Una spia evidente delle difficoltà delle democrazie europee di fronte alla guerra in Ucraina è data non tanto dalla continua richiesta di «soluzioni diplomatiche» che dovrebbero essere sponsorizzate da «terze parti» non coinvolte direttamente nel conflitto, quanto dal modo in cui si pretende che tali soluzioni diplomatiche vengano cercate: alla luce del sole, in modo trasparente, visibile a tutti.

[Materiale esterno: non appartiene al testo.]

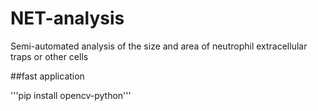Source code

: # NET-analysis
Semi-automated analysis of the size and area of neutrophil extracellular traps or other cells

##fast application

'''pip install opencv-python'''
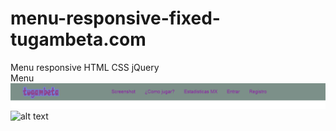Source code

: # menu-responsive-fixed-tugambeta.com
Menu responsive HTML CSS jQuery
<br>
Menu
<br>
![alt text](https://github.com/muqui/menu-responsive-fixed-tugambeta.com/blob/master/public_html/imagenes/menu_1.png)
<br>
![alt text](https://github.com/muqui/menu-responsive-fixed-tugambeta.com/blob/master/public_html/imagenes/menu_responsive.png)
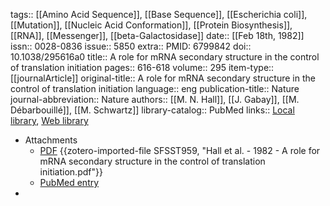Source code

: tags:: [[Amino Acid Sequence]], [[Base Sequence]], [[Escherichia coli]], [[Mutation]], [[Nucleic Acid Conformation]], [[Protein Biosynthesis]], [[RNA]], [[Messenger]], [[beta-Galactosidase]]
date:: [[Feb 18th, 1982]]
issn:: 0028-0836
issue:: 5850
extra:: PMID: 6799842
doi:: 10.1038/295616a0
title:: A role for mRNA secondary structure in the control of translation initiation
pages:: 616-618
volume:: 295
item-type:: [[journalArticle]]
original-title:: A role for mRNA secondary structure in the control of translation initiation
language:: eng
publication-title:: Nature
journal-abbreviation:: Nature
authors:: [[M. N. Hall]], [[J. Gabay]], [[M. Débarbouillé]], [[M. Schwartz]]
library-catalog:: PubMed
links:: [Local library](zotero://select/library/items/FG9RHMCA), [Web library](https://www.zotero.org/users/6106196/items/FG9RHMCA)

- Attachments
	- [PDF](zotero://select/library/items/SFSST959) {{zotero-imported-file SFSST959, "Hall et al. - 1982 - A role for mRNA secondary structure in the control of translation initiation.pdf"}}
	- [PubMed entry](http://www.ncbi.nlm.nih.gov/pubmed/6799842)
-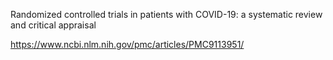 Randomized controlled trials in patients with COVID-19: a systematic review and critical appraisal

https://www.ncbi.nlm.nih.gov/pmc/articles/PMC9113951/

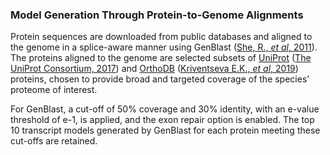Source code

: ### Model Generation Through Protein-to-Genome Alignments

Protein sequences are downloaded from public databases and aligned to the genome in a splice-aware manner using GenBlast ([She, R., *et al*, 2011](https://academic.oup.com/bioinformatics/article/27/15/2141/403866)). The proteins aligned to the genome are selected subsets of [UniProt](https://www.uniprot.org/) ([The UniProt Consortium, 2017](https://doi.org/10.1093/nar/gkw1099)) and [OrthoDB](https://www.orthodb.org/) ([Kriventseva E.K., *et al*, 2019](https://doi.org/10.1093/nar/gky1053)) proteins, chosen to provide broad and targeted coverage of the species' proteome of interest.

For GenBlast, a cut-off of 50% coverage and 30% identity, with an e-value threshold of e-1, is applied, and the exon repair option is enabled. The top 10 transcript models generated by GenBlast for each protein meeting these cut-offs are retained.


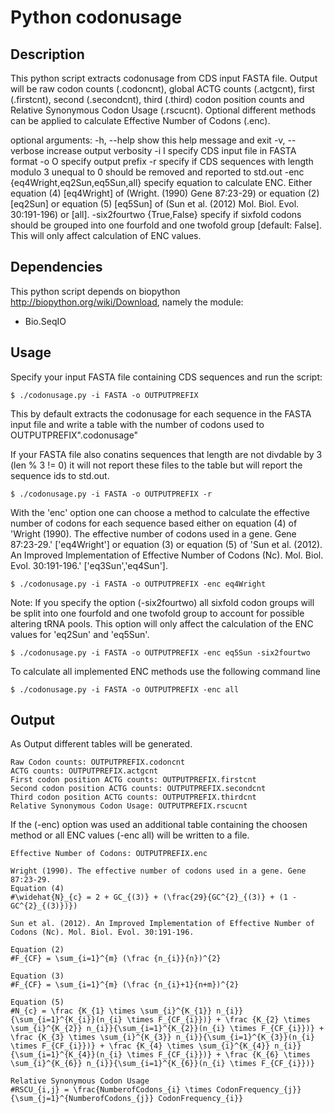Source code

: Python codonusage
=================

Description
-----------
This python script extracts codonusage from CDS input FASTA file. Output will be raw codon counts (.codoncnt), global ACTG counts (.actgcnt), first (.firstcnt), second (.secondcnt), third (.third) codon position counts and Relative Synonymous Codon Usage (.rscucnt). Optional different methods can be applied to calculate Effective Number of Codons (.enc).

optional arguments:
	-h,	--help	show this help message and exit
	-v,	--verbose	increase output verbosity
	-i	I	specify CDS input file in FASTA format
	-o	O	specify output prefix
	-r		specify if CDS sequences with length modulo 3 unequal to 0 should be removed and reported to std.out
	-enc	{eq4Wright,eq2Sun,eq5Sun,all}	specify equation to calculate ENC. Either equation (4) [eq4Wright] of (Wright. (1990) Gene 87:23-29) or equation (2) [eq2Sun] or equation (5) [eq5Sun] of (Sun et al. (2012) Mol. Biol. Evol. 30:191-196) or [all].
	-six2fourtwo	{True,False}	specify if sixfold codons should be grouped into one fourfold and one twofold group [default: False]. This will only affect calculation of ENC values.

Dependencies
------------
This python script depends on biopython <http://biopython.org/wiki/Download>, namely the module:

* Bio.SeqIO

Usage
-----

Specify your input FASTA file containing CDS sequences and run the script:

	$ ./codonusage.py -i FASTA -o OUTPUTPREFIX

This by default extracts the codonusage for each sequence in the FASTA input file and write a table with the number of codons used to OUTPUTPREFIX".codonusage"

If your FASTA file also conatins sequences that length are not divdable by 3 (len % 3 != 0) it will not report these files to the table but will report the sequence ids to std.out.

	$ ./codonusage.py -i FASTA -o OUTPUTPREFIX -r

With the 'enc' option one can choose a method to calculate the effective number of codons for each sequence based either on equation (4) of 'Wright (1990). The effective number of codons used in a gene. Gene 87:23-29.' ['eq4Wright'] or equation (3) or equation (5) of 'Sun et al. (2012). An Improved Implementation of Effective Number of Codons (Nc). Mol. Biol. Evol. 30:191-196.' ['eq3Sun','eq4Sun'].

	$ ./codonusage.py -i FASTA -o OUTPUTPREFIX -enc eq4Wright

Note: If you specify the option (-six2fourtwo) all sixfold codon groups will be split into one fourfold and one twofold group to account for possible altering tRNA pools. This option will only affect the calculation of the ENC values for 'eq2Sun' and 'eq5Sun'.

	$ ./codonusage.py -i FASTA -o OUTPUTPREFIX -enc eq5Sun -six2fourtwo

To calculate all implemented ENC methods use the following command line

	$ ./codonusage.py -i FASTA -o OUTPUTPREFIX -enc all

Output
------

As Output different tables will be generated.

	Raw Codon counts: OUTPUTPREFIX.codoncnt
	ACTG counts: OUTPUTPREFIX.actgcnt
	First codon position ACTG counts: OUTPUTPREFIX.firstcnt
	Second codon position ACTG counts: OUTPUTPREFIX.secondcnt
	Third codon position ACTG counts: OUTPUTPREFIX.thirdcnt
	Relative Synonymous Codon Usage: OUTPUTPREFIX.rscucnt

If the (-enc) option was used an additional table containing the choosen method or all ENC values (-enc all) will be written to a file.

	Effective Number of Codons: OUTPUTPREFIX.enc

	Wright (1990). The effective number of codons used in a gene. Gene 87:23-29.
	Equation (4) 
	#\widehat{N}_{c} = 2 + GC_{(3)} + (\frac{29}{GC^{2}_{(3)} + (1 - GC^{2}_{(3)})})

	Sun et al. (2012). An Improved Implementation of Effective Number of Codons (Nc). Mol. Biol. Evol. 30:191-196.

	Equation (2)
	#F_{CF} = \sum_{i=1}^{m} (\frac {n_{i}}{n})^{2}

	Equation (3)
	#F_{CF} = \sum_{i=1}^{m} (\frac {n_{i}+1}{n+m})^{2}

	Equation (5)
	#N_{c} = \frac {K_{1} \times \sum_{i}^{K_{1}} n_{i}}{\sum_{i=1}^{K_{i}}(n_{i} \times F_{CF_{i}})} + \frac {K_{2} \times \sum_{i}^{K_{2}} n_{i}}{\sum_{i=1}^{K_{2}}(n_{i} \times F_{CF_{i}})} + \frac {K_{3} \times \sum_{i}^{K_{3}} n_{i}}{\sum_{i=1}^{K_{3}}(n_{i} \times F_{CF_{i}})} + \frac {K_{4} \times \sum_{i}^{K_{4}} n_{i}}{\sum_{i=1}^{K_{4}}(n_{i} \times F_{CF_{i}})} + \frac {K_{6} \times \sum_{i}^{K_{6}} n_{i}}{\sum_{i=1}^{K_{6}}(n_{i} \times F_{CF_{i}})}	

	Relative Synonymous Codon Usage
	#RSCU_{i,j} = \frac{NumberofCodons_{i} \times CodonFrequency_{j}}{\sum_{j=1}^{NumberofCodons_{j}} CodonFrequency_{i}}

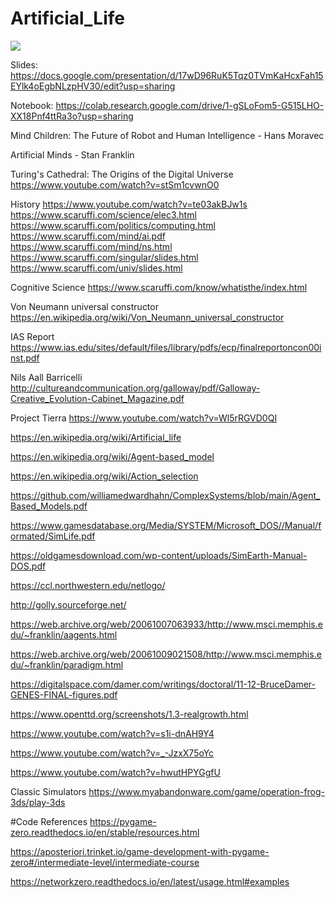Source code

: # Artificial_Life

<img src="https://forums.civfanatics.com/attachments/menagerie-gif.45103/">


Slides: https://docs.google.com/presentation/d/17wD96RuK5Tqz0TVmKaHcxFah15EYlk4oEgbNLzpHV30/edit?usp=sharing

Notebook: https://colab.research.google.com/drive/1-gSLoFom5-G515LHO-XX18Pnf4ttRa3o?usp=sharing

Mind Children: The Future of Robot and Human Intelligence - Hans Moravec

Artificial Minds - Stan Franklin

Turing's Cathedral: The Origins of the Digital Universe
https://www.youtube.com/watch?v=stSm1cvwnO0

History
https://www.youtube.com/watch?v=te03akBJw1s
https://www.scaruffi.com/science/elec3.html
https://www.scaruffi.com/politics/computing.html
https://www.scaruffi.com/mind/ai.pdf
https://www.scaruffi.com/mind/ns.html
https://www.scaruffi.com/singular/slides.html
https://www.scaruffi.com/univ/slides.html


Cognitive Science
https://www.scaruffi.com/know/whatisthe/index.html

Von Neumann universal constructor
https://en.wikipedia.org/wiki/Von_Neumann_universal_constructor

IAS Report
https://www.ias.edu/sites/default/files/library/pdfs/ecp/finalreportoncon00inst.pdf

Nils Aall Barricelli
http://cultureandcommunication.org/galloway/pdf/Galloway-Creative_Evolution-Cabinet_Magazine.pdf

Project Tierra
https://www.youtube.com/watch?v=Wl5rRGVD0QI

https://en.wikipedia.org/wiki/Artificial_life

https://en.wikipedia.org/wiki/Agent-based_model

https://en.wikipedia.org/wiki/Action_selection

https://github.com/williamedwardhahn/ComplexSystems/blob/main/Agent_Based_Models.pdf

https://www.gamesdatabase.org/Media/SYSTEM/Microsoft_DOS//Manual/formated/SimLife.pdf

https://oldgamesdownload.com/wp-content/uploads/SimEarth-Manual-DOS.pdf

https://ccl.northwestern.edu/netlogo/

http://golly.sourceforge.net/

https://web.archive.org/web/20061007063933/http://www.msci.memphis.edu/~franklin/aagents.html

https://web.archive.org/web/20061009021508/http://www.msci.memphis.edu/~franklin/paradigm.html

https://digitalspace.com/damer.com/writings/doctoral/11-12-BruceDamer-GENES-FINAL-figures.pdf


https://www.openttd.org/screenshots/1.3-realgrowth.html

https://www.youtube.com/watch?v=s1i-dnAH9Y4

https://www.youtube.com/watch?v=_-JzxX75oYc

https://www.youtube.com/watch?v=hwutHPYGgfU

Classic Simulators
https://www.myabandonware.com/game/operation-frog-3ds/play-3ds

#Code References
https://pygame-zero.readthedocs.io/en/stable/resources.html

https://aposteriori.trinket.io/game-development-with-pygame-zero#/intermediate-level/intermediate-course

https://networkzero.readthedocs.io/en/latest/usage.html#examples
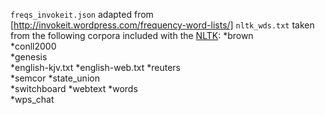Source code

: `freqs_invokeit.json` adapted from [http://invokeit.wordpress.com/frequency-word-lists/]
`nltk_wds.txt` taken from the following corpora included with the [NLTK](http://www.nltk.org/):
*brown  
*conll2000  
*genesis  
    *english-kjv.txt
    *english-web.txt
*reuters  
*semcor
*state_union  
*switchboard
*webtext
*words  
*wps_chat  

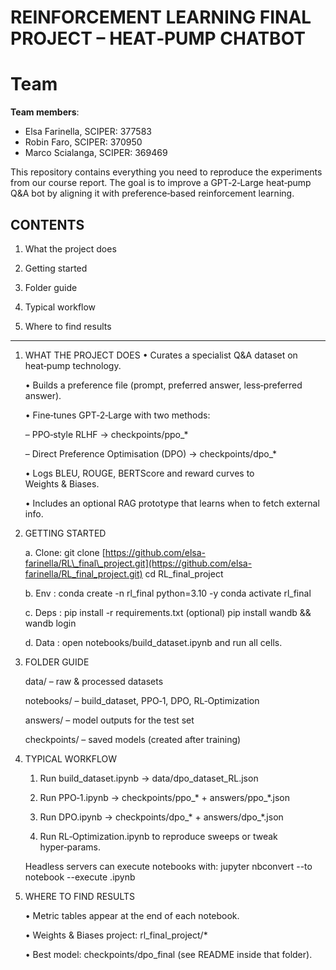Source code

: # REINFORCEMENT LEARNING FINAL PROJECT – HEAT‑PUMP CHATBOT

# Team
**Team members**:
  - Elsa Farinella, SCIPER: 377583
  - Robin Faro, SCIPER: 370950
  - Marco Scialanga, SCIPER: 369469


This repository contains everything you need to reproduce the experiments from our course report.  The goal is to improve a GPT‑2‑Large heat‑pump Q\&A bot by aligning it with preference‑based reinforcement learning.

## CONTENTS

1. What the project does

2. Getting started

3. Folder guide

4. Typical workflow

5. Where to find results

---------------------------------------------------

1. WHAT THE PROJECT DOES
   • Curates a specialist Q\&A dataset on heat‑pump technology.
   
   • Builds a preference file (prompt, preferred answer, less‑preferred answer).
   
   • Fine‑tunes GPT‑2‑Large with two methods:
   
   – PPO‑style RLHF   → checkpoints/ppo\_\*
   
   – Direct Preference Optimisation (DPO) → checkpoints/dpo\_\*
   
   • Logs BLEU, ROUGE, BERTScore and reward curves to Weights & Biases.
   
   • Includes an optional RAG prototype that learns when to fetch external info.

3. GETTING STARTED
    
   a. Clone:   git clone [https://github.com/elsa-farinella/RL\_final\_project.git](https://github.com/elsa-farinella/RL_final_project.git)
   cd RL\_final\_project
   
   b. Env  :   conda create -n rl\_final python=3.10 -y
   conda activate rl\_final
   
   c. Deps :   pip install -r requirements.txt
   (optional) pip install wandb && wandb login
   
   d. Data :   open notebooks/build\_dataset.ipynb and run all cells.

4. FOLDER GUIDE
    
   data/        – raw & processed datasets 
   
   notebooks/   – build\_dataset, PPO‑1, DPO, RL‑Optimization 
   
   answers/     – model outputs for the test set
   
   checkpoints/ – saved models (created after training)

5. TYPICAL WORKFLOW

    1. Run build\_dataset.ipynb    → data/dpo\_dataset\_RL.json
       
    2. Run PPO‑1.ipynb            → checkpoints/ppo\_\*  + answers/ppo\_\*.json
   
    3. Run DPO.ipynb              → checkpoints/dpo\_\*  + answers/dpo\_\*.json
   
    4. Run RL‑Optimization.ipynb  to reproduce sweeps or tweak hyper‑params.

    Headless servers can execute notebooks with:
    jupyter nbconvert --to notebook --execute <notebook>.ipynb

6. WHERE TO FIND RESULTS
    
    • Metric tables appear at the end of each notebook.
   
    • Weights & Biases project: rl\_final\_project/\*
   
    • Best model: checkpoints/dpo\_final (see README inside that folder).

Le opinioni pubbliche, o parti di esse, hanno bisogno di sentirsi dire che qualcuno sta facendo qualcosa. Naturalmente, di questo «qualcosa» che si sta facendo per porre termine al conflitto devono essere date al pubblico prove tangibili. Da qui la lunga serie, fin da quando è iniziata l’invasione russa, di tentativi di mediazione ben documentati e pubblicizzati dalle televisioni e dagli altri mezzi di comunicazione. Quale ne sia la funzione è chiaro: rassicurare il pubblico («stiamo cercando una soluzione diplomatica») . Ma, di sicuro, se un giorno soluzioni diplomatiche al conflitto emergeranno non saranno certo colloqui alla luce del sole che ne porranno le premesse. Saranno invece quei canali di comunicazione, informali e al riparo dalla pubblica curiosità, che (spesso se non sempre), durante le guerra, vengono attivati fra i nemici e fra i loro sponsor e principali alleati. La democrazia vorrebbe trasparenza persino nelle trattative e nelle negoziazioni condotte in parallelo ai combattimenti sul terreno. Ma si può scommettere che quando i rapporti di forza ( a loro volta decisi dall’andamento delle battaglie per la difesa o la riconquista dei territori) consentiranno di fare tacere le armi, le negoziazioni sotterranee — fra americani, russi e cinesi, fra ucraini e russi — daranno a quell’esito un contributo molto più importante delle conferenze stampa e di tutti gli altri atti pubblici e ampiamente pubblicizzati.